§ Assignment:
Scan the entries for the word "based". Every line that has it should be copied.

§ Supplied records:
+++++
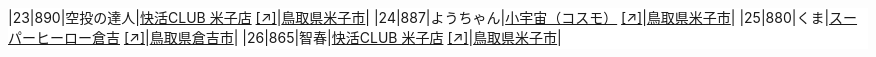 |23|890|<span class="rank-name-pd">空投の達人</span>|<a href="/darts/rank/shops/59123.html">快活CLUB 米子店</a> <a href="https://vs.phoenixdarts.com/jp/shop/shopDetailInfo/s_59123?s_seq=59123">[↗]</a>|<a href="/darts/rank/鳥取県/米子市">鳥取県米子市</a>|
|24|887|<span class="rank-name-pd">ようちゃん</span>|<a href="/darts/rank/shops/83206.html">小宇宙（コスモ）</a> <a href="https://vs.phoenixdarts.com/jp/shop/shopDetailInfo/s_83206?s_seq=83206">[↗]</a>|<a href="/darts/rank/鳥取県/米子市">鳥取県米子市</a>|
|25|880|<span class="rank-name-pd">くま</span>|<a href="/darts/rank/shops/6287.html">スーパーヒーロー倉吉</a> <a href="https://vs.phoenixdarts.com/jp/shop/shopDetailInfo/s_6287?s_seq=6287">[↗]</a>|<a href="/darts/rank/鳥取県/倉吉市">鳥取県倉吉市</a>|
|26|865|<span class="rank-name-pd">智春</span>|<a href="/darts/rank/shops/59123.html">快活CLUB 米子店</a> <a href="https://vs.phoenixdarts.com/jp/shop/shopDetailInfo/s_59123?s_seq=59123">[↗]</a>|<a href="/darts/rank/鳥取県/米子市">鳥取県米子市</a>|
+++++
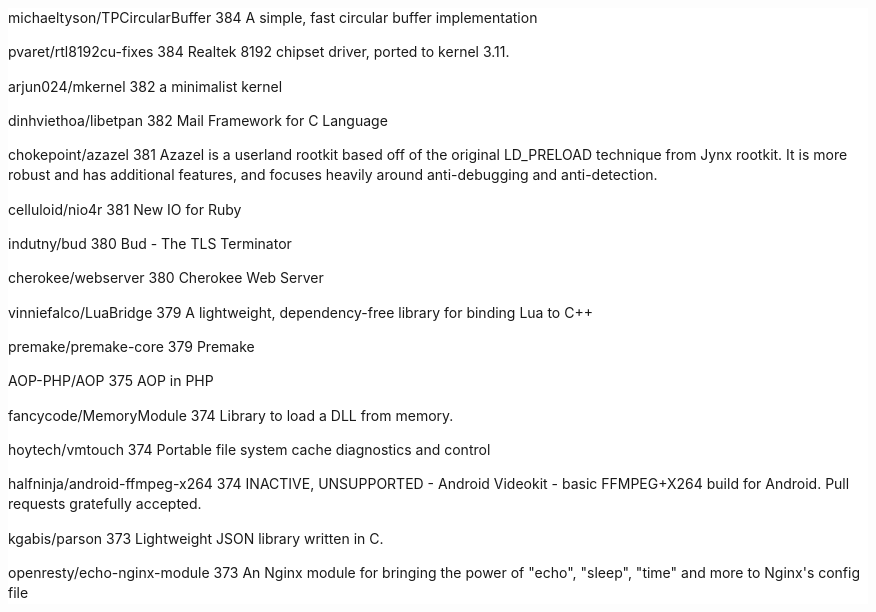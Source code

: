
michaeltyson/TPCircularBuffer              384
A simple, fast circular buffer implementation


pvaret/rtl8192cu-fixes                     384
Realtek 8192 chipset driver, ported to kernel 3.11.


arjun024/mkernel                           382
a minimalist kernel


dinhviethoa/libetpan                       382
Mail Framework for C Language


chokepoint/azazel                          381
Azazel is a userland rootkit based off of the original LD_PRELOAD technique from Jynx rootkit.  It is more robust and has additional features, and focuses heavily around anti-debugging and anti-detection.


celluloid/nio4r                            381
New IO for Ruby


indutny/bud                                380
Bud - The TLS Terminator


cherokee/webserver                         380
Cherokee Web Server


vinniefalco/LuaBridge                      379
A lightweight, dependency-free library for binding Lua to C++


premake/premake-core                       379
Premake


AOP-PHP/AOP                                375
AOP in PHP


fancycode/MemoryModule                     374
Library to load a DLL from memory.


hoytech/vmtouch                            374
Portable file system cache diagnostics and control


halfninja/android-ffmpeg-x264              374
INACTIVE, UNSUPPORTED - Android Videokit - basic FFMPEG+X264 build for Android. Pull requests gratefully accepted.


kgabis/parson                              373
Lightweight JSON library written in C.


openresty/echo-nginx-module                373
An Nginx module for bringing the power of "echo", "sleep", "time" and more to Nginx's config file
+++++
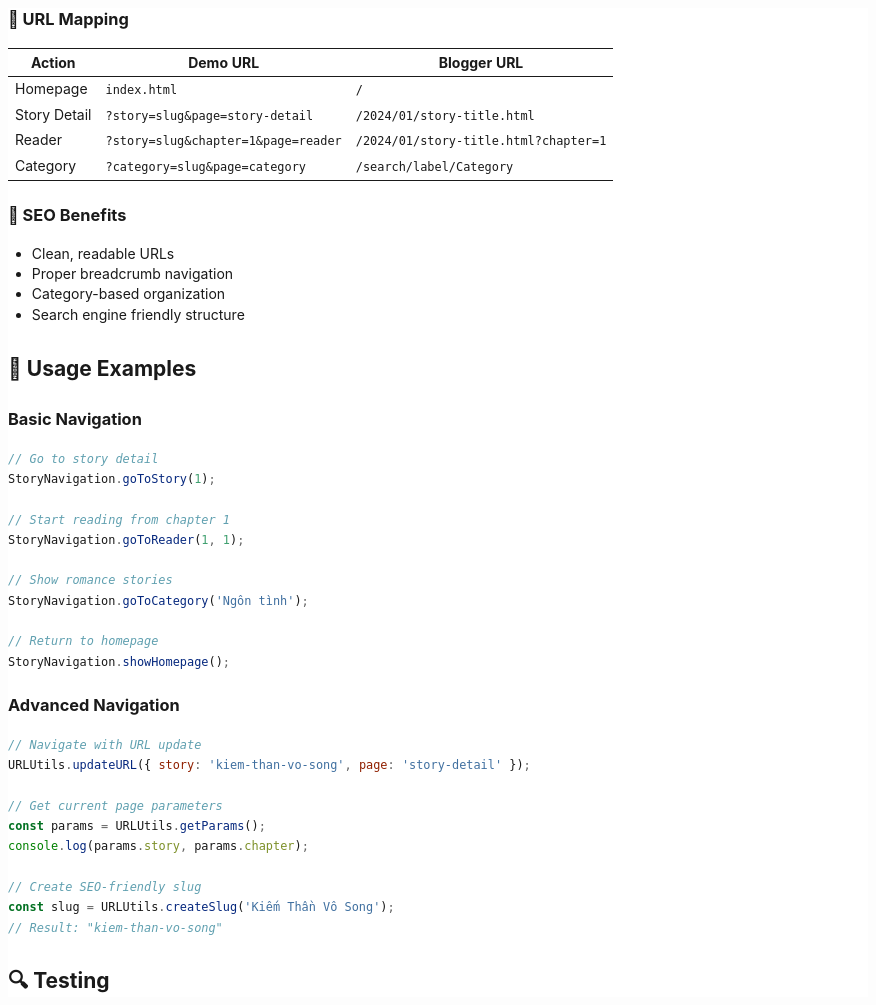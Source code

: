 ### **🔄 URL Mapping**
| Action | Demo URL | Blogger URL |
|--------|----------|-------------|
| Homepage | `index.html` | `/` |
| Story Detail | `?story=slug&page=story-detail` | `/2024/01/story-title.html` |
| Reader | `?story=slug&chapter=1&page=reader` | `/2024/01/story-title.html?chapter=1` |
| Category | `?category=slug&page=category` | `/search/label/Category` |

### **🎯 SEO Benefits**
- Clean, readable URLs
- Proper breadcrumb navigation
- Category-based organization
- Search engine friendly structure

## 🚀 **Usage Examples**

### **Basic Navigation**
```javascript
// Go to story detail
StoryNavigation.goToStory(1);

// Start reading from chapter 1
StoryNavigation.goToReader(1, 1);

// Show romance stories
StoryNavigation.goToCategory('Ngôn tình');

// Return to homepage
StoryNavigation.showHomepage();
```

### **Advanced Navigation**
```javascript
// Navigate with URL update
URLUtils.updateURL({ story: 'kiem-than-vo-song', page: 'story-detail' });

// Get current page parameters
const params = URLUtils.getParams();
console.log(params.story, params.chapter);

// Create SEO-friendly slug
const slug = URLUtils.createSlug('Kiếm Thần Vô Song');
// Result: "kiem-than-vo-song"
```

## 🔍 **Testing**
+++++
§ Expected answer:
Azazel is a userland rootkit based off of the original LD_PRELOAD technique from Jynx rootkit.  It is more robust and has additional features, and focuses heavily around anti-debugging and anti-detection.
- Category-based organization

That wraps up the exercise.